We now understand from Tony Blair's new book that the reason that the Hunting Act still allows hunters to continue under this weak and worthless ban was that his dark hands were all over the Act. Mr Blair showed great cowardice in the face of hunting interests.

Living in the heart of Somerset one only has to pick up a local newspaper to see the mass movement of the countryside vested-interest groups as they start to dismantle the shackles of New Labour. This can range from the lifting of the food production and control regulations to slackening of animal welfare governance, with vets no longer required all the time at livestock markets.

Dairy farmers are at the forefront in calling for a mass cull of the poor scapegoat badgers; their cry is always that the main source of bovine TB is within the wildlife population and nothing to do with "zero grazing" cattle, frequent livestock movements and factory-farming regimes .

I am sure it's only a matter of time before the repeal the Hunting Act, as this warfare on the countryside rages to new intensities.

Graham Forsyth

Chard, Somerset

Most people want hunt ban to stay

Mary Rose Gliksten (letter, 6 September) suggest that Tony Blair used the hunting issue to redeem himself with the left of the Labour Party. However, the Hunting Act was and is backed by 70-75 per cent of the public, including a majority of Tory voters, and its parliamentary supporters included a limited number of Conservative and Liberal MPs.

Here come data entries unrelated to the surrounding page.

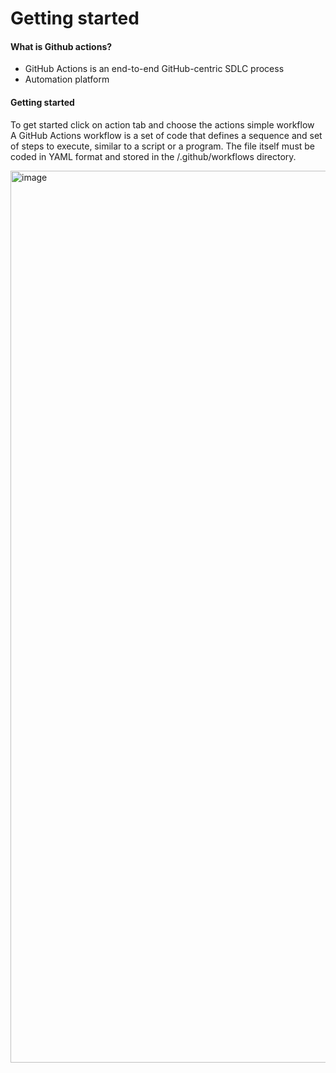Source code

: # Getting started

#### What is Github actions?

- GitHub Actions is an end-to-end GitHub-centric SDLC process
- Automation platform

#### Getting started
To get started click on action tab and choose the actions simple workflow <br/>
A GitHub Actions workflow is a set of code that defines a sequence and set of steps to execute, similar to a script or a program. The file itself must be coded in YAML format and stored in the <repository>/.github/workflows directory.

<img width="1427" alt="image" src="https://github.com/user-attachments/assets/10edb288-dd4d-453d-abfd-a2c2a5dfbfae" />
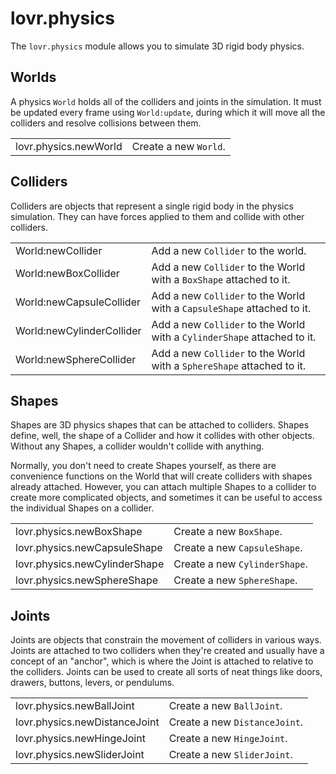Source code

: <!--
category: module
-->

lovr.physics
===

The `lovr.physics` module allows you to simulate 3D rigid body physics.

Worlds
---

A physics `World` holds all of the colliders and joints in the simulation.  It must be updated every
frame using `World:update`, during which it will move all the colliders and resolve collisions
between them.

<table>
<tr>
  <td class="pre">lovr.physics.newWorld</td>
  <td>Create a new <code>World</code>.</td>
</tr>
</table>

Colliders
---

Colliders are objects that represent a single rigid body in the physics simulation.  They can have
forces applied to them and collide with other colliders.

<table>
<tr>
  <td class="pre">World:newCollider</td>
  <td>Add a new <code>Collider</code> to the world.</td>
</tr>

<tr>
  <td class="pre">World:newBoxCollider</td>
  <td>Add a new <code>Collider</code> to the World with a <code>BoxShape</code> attached to it.</td>
</tr>

<tr>
  <td class="pre">World:newCapsuleCollider</td>
  <td>Add a new <code>Collider</code> to the World with a <code>CapsuleShape</code> attached to it.</td>
</tr>

<tr>
  <td class="pre">World:newCylinderCollider</td>
  <td>Add a new <code>Collider</code> to the World with a <code>CylinderShape</code> attached to it.</td>
</tr>

<tr>
  <td class="pre">World:newSphereCollider</td>
  <td>Add a new <code>Collider</code> to the World with a <code>SphereShape</code> attached to it.</td>
</tr>
</table>

Shapes
---

Shapes are 3D physics shapes that can be attached to colliders.  Shapes define, well, the shape of
a Collider and how it collides with other objects.  Without any Shapes, a collider wouldn't collide
with anything.

Normally, you don't need to create Shapes yourself, as there are convenience functions on the World
that will create colliders with shapes already attached.  However, you can attach multiple Shapes to
a collider to create more complicated objects, and sometimes it can be useful to access the individual
Shapes on a collider.

<table>
<tr>
  <td class="pre">lovr.physics.newBoxShape</td>
  <td>Create a new <code>BoxShape</code>.</td>
</tr>

<tr>
  <td class="pre">lovr.physics.newCapsuleShape</td>
  <td>Create a new <code>CapsuleShape</code>.</td>
</tr>

<tr>
  <td class="pre">lovr.physics.newCylinderShape</td>
  <td>Create a new <code>CylinderShape</code>.</td>
</tr>

<tr>
  <td class="pre">lovr.physics.newSphereShape</td>
  <td>Create a new <code>SphereShape</code>.</td>
</tr>
</table>

Joints
---

Joints are objects that constrain the movement of colliders in various ways.  Joints are attached to
two colliders when they're created and usually have a concept of an "anchor", which is where the
Joint is attached to relative to the colliders.  Joints can be used to create all sorts of neat
things like doors, drawers, buttons, levers, or pendulums.

<table>
<tr>
  <td class="pre">lovr.physics.newBallJoint</td>
  <td>Create a new <code>BallJoint</code>.</td>
</tr>

<tr>
  <td class="pre">lovr.physics.newDistanceJoint</td>
  <td>Create a new <code>DistanceJoint</code>.</td>
</tr>

<tr>
  <td class="pre">lovr.physics.newHingeJoint</td>
  <td>Create a new <code>HingeJoint</code>.</td>
</tr>

<tr>
  <td class="pre">lovr.physics.newSliderJoint</td>
  <td>Create a new <code>SliderJoint</code>.</td>
</tr>
</table>
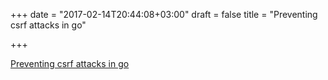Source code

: +++
date = "2017-02-14T20:44:08+03:00"
draft = false
title = "Preventing csrf attacks in go"

+++

<p><a href="https://elithrar.github.io/article/preventing-csrf-attacks-in-go">Preventing csrf attacks in go</a></p>
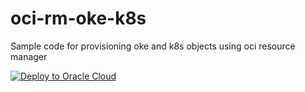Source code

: # oci-rm-oke-k8s

Sample code for provisioning oke and k8s objects using oci resource manager

[![Deploy to Oracle Cloud](https://oci-resourcemanager-plugin.plugins.oci.oraclecloud.com/latest/deploy-to-oracle-cloud.svg)](https://github.com/ddevadat/oci-rm-oke-k8s/releases/latest/download/oke-stack-latest.zip)
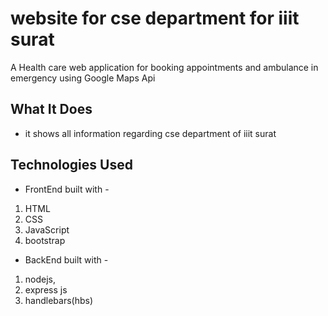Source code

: # website for cse department for iiit surat
A Health care web application for booking appointments and ambulance in emergency using Google Maps Api

## **What It Does**

- it shows all information regarding cse department of iiit surat


## **Technologies Used**


- FrontEnd built with - 
1. HTML
2. CSS 
3. JavaScript 
4. bootstrap 

- BackEnd built with -
1. nodejs,
2. express js
3. handlebars(hbs)
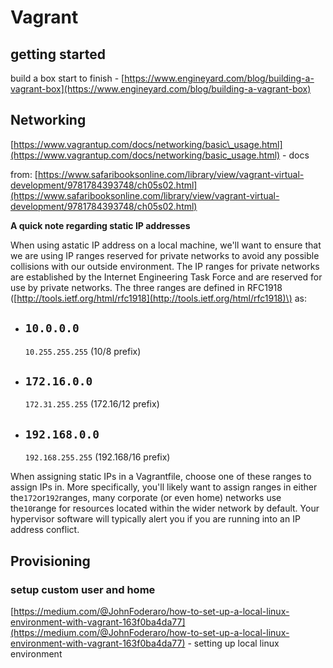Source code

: # Vagrant

## getting started

build a box start to finish - [https://www.engineyard.com/blog/building-a-vagrant-box](https://www.engineyard.com/blog/building-a-vagrant-box)

## Networking

[https://www.vagrantup.com/docs/networking/basic\_usage.html](https://www.vagrantup.com/docs/networking/basic_usage.html) - docs

from: [https://www.safaribooksonline.com/library/view/vagrant-virtual-development/9781784393748/ch05s02.html](https://www.safaribooksonline.com/library/view/vagrant-virtual-development/9781784393748/ch05s02.html)

**A quick note regarding static IP addresses**

When using astatic IP address on a local machine, we'll want to ensure that we are using IP ranges reserved for private networks to avoid any possible collisions with our outside environment. The IP ranges for private networks are established by the Internet Engineering Task Force and are reserved for use by private networks. The three ranges are defined in RFC1918 \([http://tools.ietf.org/html/rfc1918](http://tools.ietf.org/html/rfc1918)\) as:

* `10.0.0.0`
  -
  `10.255.255.255`
  \(10/8 prefix\)
* `172.16.0.0`
  -
  `172.31.255.255`
  \(172.16/12 prefix\)
* `192.168.0.0`
  -
  `192.168.255.255`
  \(192.168/16 prefix\)

When assigning static IPs in a Vagrantfile, choose one of these ranges to assign IPs in. More specifically, you'll likely want to assign ranges in either the`172`or`192`ranges, many corporate \(or even home\) networks use the`10`range for resources located within the wider network by default. Your hypervisor software will typically alert you if you are running into an IP address conflict.

## Provisioning

### setup custom user and home

[https://medium.com/@JohnFoderaro/how-to-set-up-a-local-linux-environment-with-vagrant-163f0ba4da77](https://medium.com/@JohnFoderaro/how-to-set-up-a-local-linux-environment-with-vagrant-163f0ba4da77) - setting up local linux environment

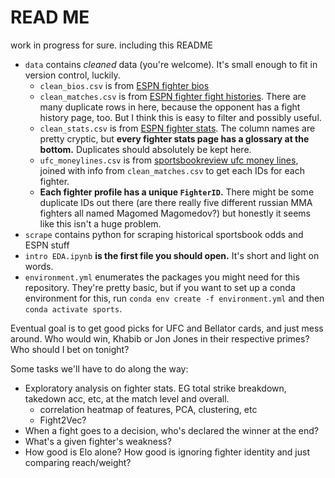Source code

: # READ ME

work in progress for sure. including this README

* `data` contains *cleaned* data (you're welcome). It's small enough to fit in version control, luckily.
    * `clean_bios.csv` is from [ESPN fighter bios](https://www.espn.com/mma/fighter/bio/_/id/4426000/ciryl-gane)
    * `clean_matches.csv` is from [ESPN fighter fight histories](https://www.espn.com/mma/fighter/history/_/id/2560713/derrick-lewis). There are many duplicate rows in here, because the opponent has a fight history page, too. But I think this is easy to filter and possibly useful.
    * `clean_stats.csv` is from [ESPN fighter stats](https://www.espn.com/mma/fighter/stats/_/id/4350762/zhang-weili). The column names are pretty cryptic, but **every fighter stats page has a glossary at the bottom.** Duplicates should absolutely be kept here. 
    * `ufc_moneylines.csv` is from [sportsbookreview ufc money lines](https://www.sportsbookreview.com/betting-odds/ufc/?date=20211204), joined with info from `clean_matches.csv` to get each IDs for each fighter.
    * **Each fighter profile has a unique `FighterID`.** There might be some duplicate IDs out there (are there really five different russian MMA fighters all named Magomed Magomedov?) but honestly it seems like this isn't a huge problem.
* `scrape` contains python for scraping historical sportsbook odds and ESPN stuff
* `intro EDA.ipynb` **is the first file you should open.** It's short and light on words.
* `environment.yml` enumerates the packages you might need for this repository. They're pretty basic, but if you want to set up a conda environment for this, run `conda env create -f environment.yml` and then `conda activate sports`.

Eventual goal is to get good picks for UFC and Bellator cards, and just mess around. Who would win, Khabib or Jon Jones in their respective primes? Who should I bet on tonight?

Some tasks we'll have to do along the way:
* Exploratory analysis on fighter stats. EG total strike breakdown, takedown acc, etc, at the match level and overall. 
    * correlation heatmap of features, PCA, clustering, etc
    * Fight2Vec?
* When a fight goes to a decision, who's declared the winner at the end?
* What's a given fighter's weakness? 
* How good is Elo alone? How good is ignoring fighter identity and just comparing reach/weight?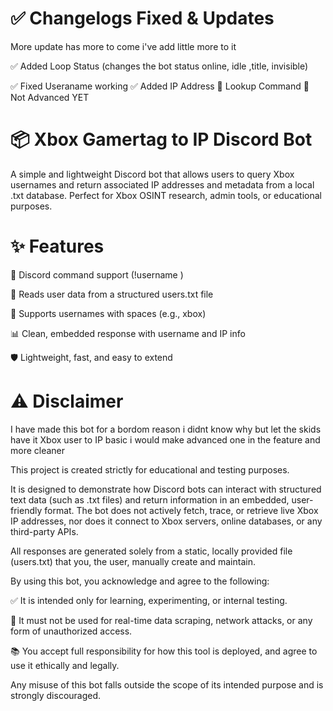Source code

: # ✅ Changelogs Fixed & Updates

More update has more to come i've add little more to it

✅ Added Loop Status (changes the bot status online, idle ,title, invisible)

✅ Fixed Useraname working ✅ Added IP Address 
🔴 Lookup Command 🔴 Not Advanced YET
 
# 📦 Xbox Gamertag to IP Discord Bot
A simple and lightweight Discord bot that allows users to query Xbox usernames and return associated IP addresses and metadata from a local .txt database. Perfect for Xbox OSINT research, admin tools, or educational purposes.

# ✨ Features
💬 Discord command support (!username <Gamertag>)

📄 Reads user data from a structured users.txt file

🧠 Supports usernames with spaces (e.g., xbox)

📊 Clean, embedded response with username and IP info

🛡️ Lightweight, fast, and easy to extend


# ⚠️ Disclaimer

I have made this bot for a bordom reason i didnt know why but let the skids have it
Xbox user to IP basic i would make advanced one in the feature and more cleaner

This project is created strictly for educational and testing purposes.

It is designed to demonstrate how Discord bots can interact with structured text data (such as .txt files) and return information in an embedded, user-friendly format.
The bot does not actively fetch, trace, or retrieve live Xbox IP addresses, nor does it connect to Xbox servers, online databases, or any third-party APIs.

All responses are generated solely from a static, locally provided file (users.txt) that you, the user, manually create and maintain.

By using this bot, you acknowledge and agree to the following:

✅ It is intended only for learning, experimenting, or internal testing.

🚫 It must not be used for real-time data scraping, network attacks, or any form of unauthorized access.

📚 You accept full responsibility for how this tool is deployed, and agree to use it ethically and legally.

Any misuse of this bot falls outside the scope of its intended purpose and is strongly discouraged.

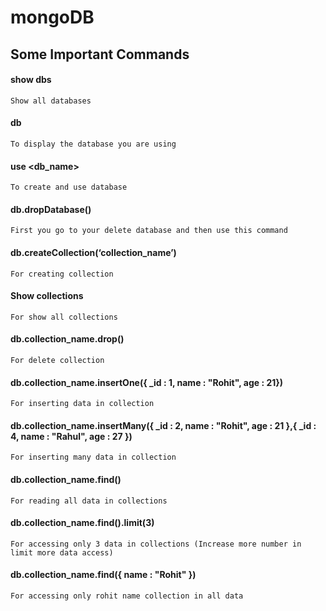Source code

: # mongoDB
## Some Important Commands

#### show dbs
    Show all databases

#### db
    To display the database you are using

#### use <db_name>
    To create and use database

#### db.dropDatabase()
    First you go to your delete database and then use this command

#### db.createCollection(‘collection_name’)
    For creating collection

#### Show collections
    For show all collections

#### db.collection_name.drop()
    For delete collection
    
#### db.collection_name.insertOne({ _id : 1, name : "Rohit", age : 21})
    For inserting data in collection

#### db.collection_name.insertMany({ _id : 2, name : "Rohit", age : 21 },{ _id : 4, name : "Rahul", age : 27 })
    For inserting many data in collection

#### db.collection_name.find()
    For reading all data in collections
    
#### db.collection_name.find().limit(3)
    For accessing only 3 data in collections (Increase more number in limit more data access)

#### db.collection_name.find({ name : "Rohit" })
    For accessing only rohit name collection in all data
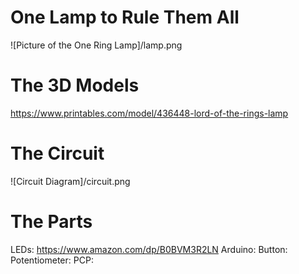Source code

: # One Lamp to Rule Them All

![Picture of the One Ring Lamp]/lamp.png

# The 3D Models

https://www.printables.com/model/436448-lord-of-the-rings-lamp

# The Circuit

![Circuit Diagram]/circuit.png

# The Parts

LEDs: https://www.amazon.com/dp/B0BVM3R2LN
Arduino:
Button:
Potentiometer:
PCP:
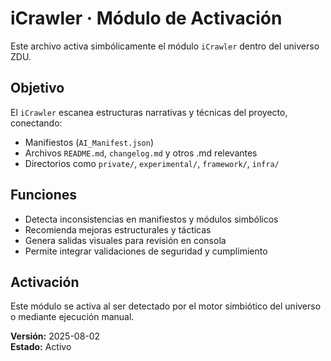 
# iCrawler · Módulo de Activación

Este archivo activa simbólicamente el módulo `iCrawler` dentro del universo ZDU.

## Objetivo

El `iCrawler` escanea estructuras narrativas y técnicas del proyecto, conectando:

- Manifiestos (`AI_Manifest.json`)
- Archivos `README.md`, `changelog.md` y otros .md relevantes
- Directorios como `private/`, `experimental/`, `framework/`, `infra/`

## Funciones

- Detecta inconsistencias en manifiestos y módulos simbólicos
- Recomienda mejoras estructurales y tácticas
- Genera salidas visuales para revisión en consola
- Permite integrar validaciones de seguridad y cumplimiento

## Activación

Este módulo se activa al ser detectado por el motor simbiótico del universo o mediante ejecución manual.

**Versión:** 2025-08-02  
**Estado:** Activo  
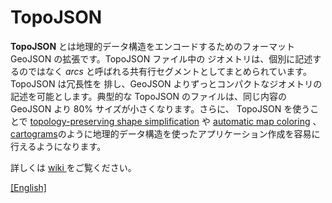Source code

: # TopoJSON
**TopoJSON** とは地理的データ構造をエンコードするためのフォーマットGeoJSON の拡張です。TopoJSON ファイル中の
ジオメトリは、個別に記述するのではなく *arcs* と呼ばれる共有行セグメントとしてまとめられています。TopoJSON は冗長性を
排し、GeoJSON よりずっとコンパクトなジオメトリの記述を可能とします。典型的な TopoJSON のファイルは、同じ内容の GeoJSON より
80% サイズが小さくなります。さらに、 TopoJSON を使うことで [topology-preserving shape simplification](http://bost.ocks.org/mike/simplify/) や [automatic map coloring](http://bl.ocks.org/4188334) 、 [cartograms](http://prag.ma/code/d3-cartogram/)のように地理的データ構造を使ったアプリケーション作成を容易に行えるようになります。

詳しくは [ wiki ](/fod5/topojson/wiki/Home_jp) をご覧ください。

[[English]](https://github.com/mbostock/topojson/blob/master/README.md)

The purported fox-population-control pretext for fox hunting has long been demolished by peer-reviewed scientific research, while hare coursing of course is indulged in purely for kicks.

The only role played by the non-Blairite wing of the Labour party was to pressure Blair to move outside his comfort zone by for once antagonising the powerful coalition of Tory newspapers and establishment figures for whom hunting is a cultural fetish.